[Stored data entries]
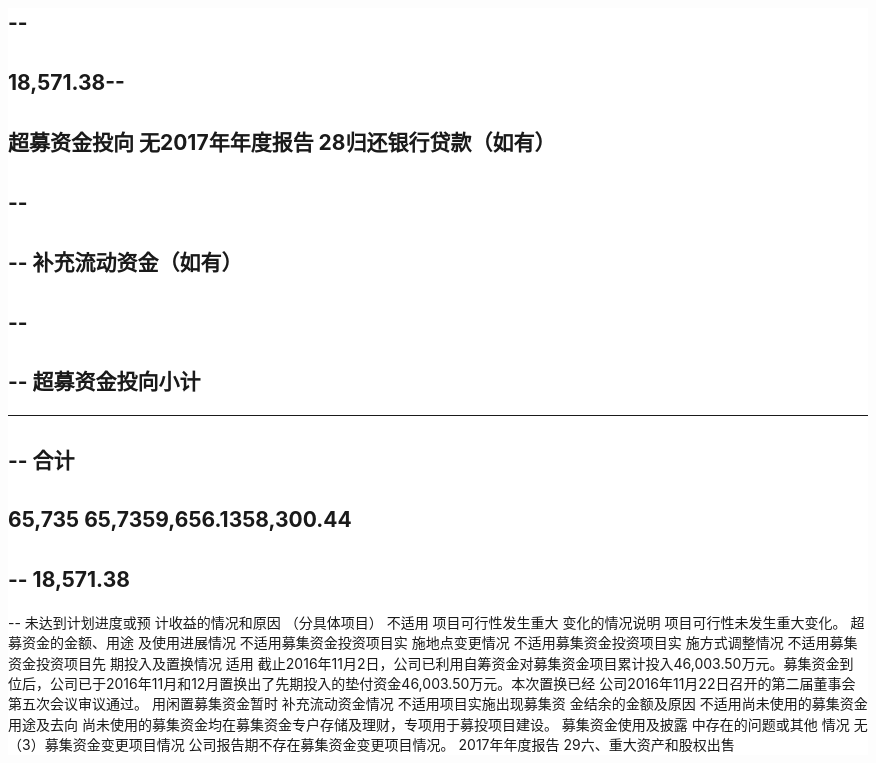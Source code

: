 --
--
18,571.38--
--
超募资金投向
无2017年年度报告
28归还银行贷款（如有）
----
--
--
--
补充流动资金（如有）
----
--
--
--
超募资金投向小计
----
----
--
合计
--
65,735
65,7359,656.1358,300.44
--
--
18,571.38
--
--
未达到计划进度或预
计收益的情况和原因
（分具体项目）
不适用
项目可行性发生重大
变化的情况说明
项目可行性未发生重大变化。
超募资金的金额、用途
及使用进展情况
不适用募集资金投资项目实
施地点变更情况
不适用募集资金投资项目实
施方式调整情况
不适用募集资金投资项目先
期投入及置换情况
适用
截止2016年11月2日，公司已利用自筹资金对募集资金项目累计投入46,003.50万元。募集资金到
位后，公司已于2016年11月和12月置换出了先期投入的垫付资金46,003.50万元。本次置换已经
公司2016年11月22日召开的第二届董事会第五次会议审议通过。
用闲置募集资金暂时
补充流动资金情况
不适用项目实施出现募集资
金结余的金额及原因
不适用尚未使用的募集资金
用途及去向
尚未使用的募集资金均在募集资金专户存储及理财，专项用于募投项目建设。
募集资金使用及披露
中存在的问题或其他
情况
无
（3）募集资金变更项目情况
公司报告期不存在募集资金变更项目情况。
2017年年度报告
29六、重大资产和股权出售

__WHAT THE TASK ASKS__
Except for the pictures, copy every line of the records above exactly.

__RESPONSE TO THE TASK__
Source code

: --
--
18,571.38--
--
超募资金投向
无2017年年度报告
28归还银行贷款（如有）
----
--
--
--
补充流动资金（如有）
----
--
--
--
超募资金投向小计
----
----
--
合计
--
65,735
65,7359,656.1358,300.44
--
--
18,571.38
--
--
未达到计划进度或预
计收益的情况和原因
（分具体项目）
不适用
项目可行性发生重大
变化的情况说明
项目可行性未发生重大变化。
超募资金的金额、用途
及使用进展情况
不适用募集资金投资项目实
施地点变更情况
不适用募集资金投资项目实
施方式调整情况
不适用募集资金投资项目先
期投入及置换情况
适用
截止2016年11月2日，公司已利用自筹资金对募集资金项目累计投入46,003.50万元。募集资金到
位后，公司已于2016年11月和12月置换出了先期投入的垫付资金46,003.50万元。本次置换已经
公司2016年11月22日召开的第二届董事会第五次会议审议通过。
用闲置募集资金暂时
补充流动资金情况
不适用项目实施出现募集资
金结余的金额及原因
不适用尚未使用的募集资金
用途及去向
尚未使用的募集资金均在募集资金专户存储及理财，专项用于募投项目建设。
募集资金使用及披露
中存在的问题或其他
情况
无
（3）募集资金变更项目情况
公司报告期不存在募集资金变更项目情况。
2017年年度报告
29六、重大资产和股权出售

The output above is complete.